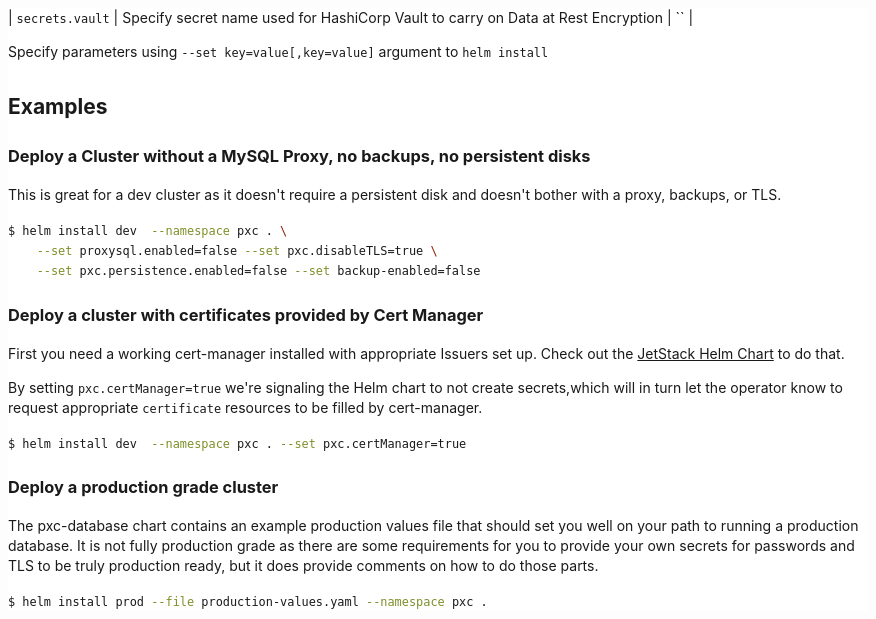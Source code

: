 | `secrets.vault`        | Specify secret name used for HashiCorp Vault to carry on Data at Rest Encryption | ``                                                                       |


Specify parameters using `--set key=value[,key=value]` argument to `helm install`

## Examples

### Deploy a Cluster without a MySQL Proxy, no backups, no persistent disks

This is great for a dev cluster as it doesn't require a persistent disk and doesn't bother with a proxy, backups, or TLS.

```bash
$ helm install dev  --namespace pxc . \
    --set proxysql.enabled=false --set pxc.disableTLS=true \
    --set pxc.persistence.enabled=false --set backup-enabled=false
```

### Deploy a cluster with certificates provided by Cert Manager

First you need a working cert-manager installed with appropriate Issuers set up. Check out the [JetStack Helm Chart](https://hub.helm.sh/charts/jetstack/cert-manager) to do that.

By setting `pxc.certManager=true` we're signaling the Helm chart to not create secrets,which will in turn let the operator know to request appropriate `certificate` resources to be filled by cert-manager.

```bash
$ helm install dev  --namespace pxc . --set pxc.certManager=true
```

### Deploy a production grade cluster

The pxc-database chart contains an example production values file that should set you
well on your path to running a production database. It is not fully production grade as
there are some requirements for you to provide your own secrets for passwords and TLS to be truly production ready, but it does provide comments on how to do those parts.

```bash
$ helm install prod --file production-values.yaml --namespace pxc .
```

Prompt ::
Give the listing again, exactly as it appears, but without its images.

Your solution ::
Source code

: | `secrets.vault`        | Specify secret name used for HashiCorp Vault to carry on Data at Rest Encryption | ``                                                                       |


Specify parameters using `--set key=value[,key=value]` argument to `helm install`

## Examples

### Deploy a Cluster without a MySQL Proxy, no backups, no persistent disks

This is great for a dev cluster as it doesn't require a persistent disk and doesn't bother with a proxy, backups, or TLS.

```bash
$ helm install dev  --namespace pxc . \
    --set proxysql.enabled=false --set pxc.disableTLS=true \
    --set pxc.persistence.enabled=false --set backup-enabled=false
```

### Deploy a cluster with certificates provided by Cert Manager

First you need a working cert-manager installed with appropriate Issuers set up. Check out the [JetStack Helm Chart](https://hub.helm.sh/charts/jetstack/cert-manager) to do that.

By setting `pxc.certManager=true` we're signaling the Helm chart to not create secrets,which will in turn let the operator know to request appropriate `certificate` resources to be filled by cert-manager.

```bash
$ helm install dev  --namespace pxc . --set pxc.certManager=true
```

### Deploy a production grade cluster

The pxc-database chart contains an example production values file that should set you
well on your path to running a production database. It is not fully production grade as
there are some requirements for you to provide your own secrets for passwords and TLS to be truly production ready, but it does provide comments on how to do those parts.

```bash
$ helm install prod --file production-values.yaml --namespace pxc .
```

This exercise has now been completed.